The Bone House - Brian Freeman [122]
'Let's go, Tresa,' he said.
'Wait! Did you hear that?'
Mark listened. The rain beat on the roof. That was all he heard. 'There's no one outside,' he said, but he had the same feeling he'd had earlier. Something was wrong. He looked around the bedroom, trying to pinpoint his anxiety, and realized that the clock on the nightstand was dark. Moments earlier, it had glowed with white numbers.
'Stay right there,' he told her.
He pushed himself off the floor, but despite his warning, Tresa got up with him and clung to his side. Her arm wrapped around his waist. He felt the speed of her breathing as her chest rose and fell like a scared animal. She wasn't acting. This was real.
Mark groped for the light switch on the wall, and when he found it, he flicked it upward and downward several times. Nothing happened.
'The power's out.'
'Oh, shit,' Tresa murmured. 'He's here.'
* * *
Chapter Forty-Four
Cab found an old steel gate at the dead end of Juice Mill Lane, where it butted up against the western land of the state park. He examined the gate in the darkness with the beam of a Mag-Lite. Two dented signs hung over the top rail, tied with rusted wire. One said No Trespassing. The other was a number stamped like a license plate in faded white letters: 11105.

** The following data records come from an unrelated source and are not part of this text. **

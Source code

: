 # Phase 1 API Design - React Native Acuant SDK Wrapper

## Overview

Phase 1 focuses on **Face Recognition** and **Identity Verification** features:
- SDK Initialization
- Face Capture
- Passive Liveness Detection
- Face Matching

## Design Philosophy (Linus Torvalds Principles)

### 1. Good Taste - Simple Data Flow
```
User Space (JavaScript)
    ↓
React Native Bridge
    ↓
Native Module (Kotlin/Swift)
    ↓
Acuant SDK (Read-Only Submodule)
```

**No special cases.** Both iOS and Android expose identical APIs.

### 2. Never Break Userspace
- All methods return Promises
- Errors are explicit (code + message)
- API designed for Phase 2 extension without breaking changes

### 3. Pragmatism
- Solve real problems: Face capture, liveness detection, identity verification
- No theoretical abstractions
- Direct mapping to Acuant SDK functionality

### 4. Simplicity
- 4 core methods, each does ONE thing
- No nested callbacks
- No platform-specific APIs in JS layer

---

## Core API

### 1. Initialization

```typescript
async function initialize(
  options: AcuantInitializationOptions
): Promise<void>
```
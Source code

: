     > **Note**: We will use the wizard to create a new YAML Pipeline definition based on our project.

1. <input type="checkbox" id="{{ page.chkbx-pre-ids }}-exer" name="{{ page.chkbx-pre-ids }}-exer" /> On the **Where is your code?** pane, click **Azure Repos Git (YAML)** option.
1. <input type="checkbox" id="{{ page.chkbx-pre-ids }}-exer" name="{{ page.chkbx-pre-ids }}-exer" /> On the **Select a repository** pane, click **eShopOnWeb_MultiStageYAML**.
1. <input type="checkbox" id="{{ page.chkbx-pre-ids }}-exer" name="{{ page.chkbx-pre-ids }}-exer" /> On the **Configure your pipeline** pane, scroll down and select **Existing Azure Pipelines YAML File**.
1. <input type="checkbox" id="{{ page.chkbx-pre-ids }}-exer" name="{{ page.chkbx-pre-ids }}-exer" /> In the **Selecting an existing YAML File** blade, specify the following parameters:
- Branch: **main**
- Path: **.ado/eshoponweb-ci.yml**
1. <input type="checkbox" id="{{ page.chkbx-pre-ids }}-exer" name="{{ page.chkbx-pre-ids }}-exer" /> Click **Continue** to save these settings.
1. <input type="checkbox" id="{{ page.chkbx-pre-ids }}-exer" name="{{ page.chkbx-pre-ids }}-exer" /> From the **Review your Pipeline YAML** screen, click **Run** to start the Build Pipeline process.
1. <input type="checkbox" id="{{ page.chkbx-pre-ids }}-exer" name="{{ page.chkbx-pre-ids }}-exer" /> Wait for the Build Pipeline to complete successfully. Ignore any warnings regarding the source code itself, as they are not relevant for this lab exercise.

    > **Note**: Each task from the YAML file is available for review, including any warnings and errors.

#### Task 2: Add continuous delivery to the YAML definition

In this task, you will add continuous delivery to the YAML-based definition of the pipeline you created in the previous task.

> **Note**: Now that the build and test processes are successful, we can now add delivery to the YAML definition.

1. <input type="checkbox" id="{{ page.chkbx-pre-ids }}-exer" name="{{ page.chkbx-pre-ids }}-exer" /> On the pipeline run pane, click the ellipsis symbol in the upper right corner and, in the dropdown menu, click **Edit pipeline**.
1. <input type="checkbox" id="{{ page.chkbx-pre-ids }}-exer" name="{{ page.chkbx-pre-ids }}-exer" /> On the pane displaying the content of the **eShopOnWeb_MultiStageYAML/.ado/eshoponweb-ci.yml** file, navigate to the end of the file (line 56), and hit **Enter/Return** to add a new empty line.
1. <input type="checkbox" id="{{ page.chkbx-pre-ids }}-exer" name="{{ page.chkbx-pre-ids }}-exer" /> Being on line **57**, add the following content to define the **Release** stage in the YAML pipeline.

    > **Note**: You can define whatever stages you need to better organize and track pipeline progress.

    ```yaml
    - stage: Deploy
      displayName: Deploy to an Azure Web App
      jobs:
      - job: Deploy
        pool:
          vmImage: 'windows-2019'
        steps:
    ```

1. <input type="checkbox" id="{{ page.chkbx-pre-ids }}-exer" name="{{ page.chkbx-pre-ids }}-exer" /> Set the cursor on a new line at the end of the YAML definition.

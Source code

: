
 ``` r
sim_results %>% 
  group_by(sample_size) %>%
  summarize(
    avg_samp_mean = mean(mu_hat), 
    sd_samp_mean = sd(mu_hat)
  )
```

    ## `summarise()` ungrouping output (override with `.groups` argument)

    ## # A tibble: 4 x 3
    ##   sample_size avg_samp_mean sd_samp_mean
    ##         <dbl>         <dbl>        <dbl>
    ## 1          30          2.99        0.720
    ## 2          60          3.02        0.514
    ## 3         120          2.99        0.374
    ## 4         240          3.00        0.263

This was Peter Hoffman's land.
He studied the rutted road beyond the gate that disappeared into the thick of the forest. The ground was a muddy mess of dirt and grass. He didn't see footprints, which told him that no one had been here in the rainy hours since Peter Hoffman's death. That was good. If Hoffman had a secret that had got him killed, and if this land was part of that secret, then Cab didn't want to wait until morning and give someone else a chance to visit overnight.
The rain kept on like Chinese music, making a plink-plink rhythm on the roof of the forest. He walked around the gate. The ground had a damp, wormy smell. He saw one fat worm in the light, stretched out like pink candy among the old leaves. He picked his way along the path, noting Private Property signs with reflective letters shining among the wet, glistening trees. Far from the old gate, he spotted vines draped over a narrow trail, where an ash had fallen, blocking the way with a mossy trunk. He stepped over the tree and followed the trail away from the road, sweeping the dirt with a back-and-forth arc of his flashlight. Fifty yards inside the forest, he spotted a glint of glass reflecting from the ground. Standing over it, he saw an open, empty bottle of Jameson's whiskey. The glass was clean; it hadn't been lying here for long. It was the same brand he'd found on the kitchen table at Peter Hoffman's house.
Hoffman had been here recently.
Cab lifted the flashlight and saw the remains of a cabin in front of him.
The dilapidated structure was quickly disappearing back into the arms of nature. Snow and rain had punched the roof downward, leaving gaping holes. The walls bowed inward, specked with remnants of red paint. Popped, rusty nails lined the beams like broken teeth. The door hung open, rotting away from its top hinge, and the chambered windows were broken into jagged fragments. Shredded yellow curtains billowed into the rain. Weeds grew as high as the gutters.
Cab walked up to the door and exposed the interior of the ruins to his light, scattering red-eyed mice. He saw an old stove, its door hanging open, with a rusted grate still inside. Two wooden chairs lay in broken slats on the floor, and bricks from the chimney had crumbled forward into scattered rubble. Rain splattered into puddles through the open roof, and he saw black pellets of feces. Old spiderwebs hung like lace across the windows. Other than the animal presence, the cabin had been unoccupied for many seasons, left to fend for itself in a losing battle against the elements.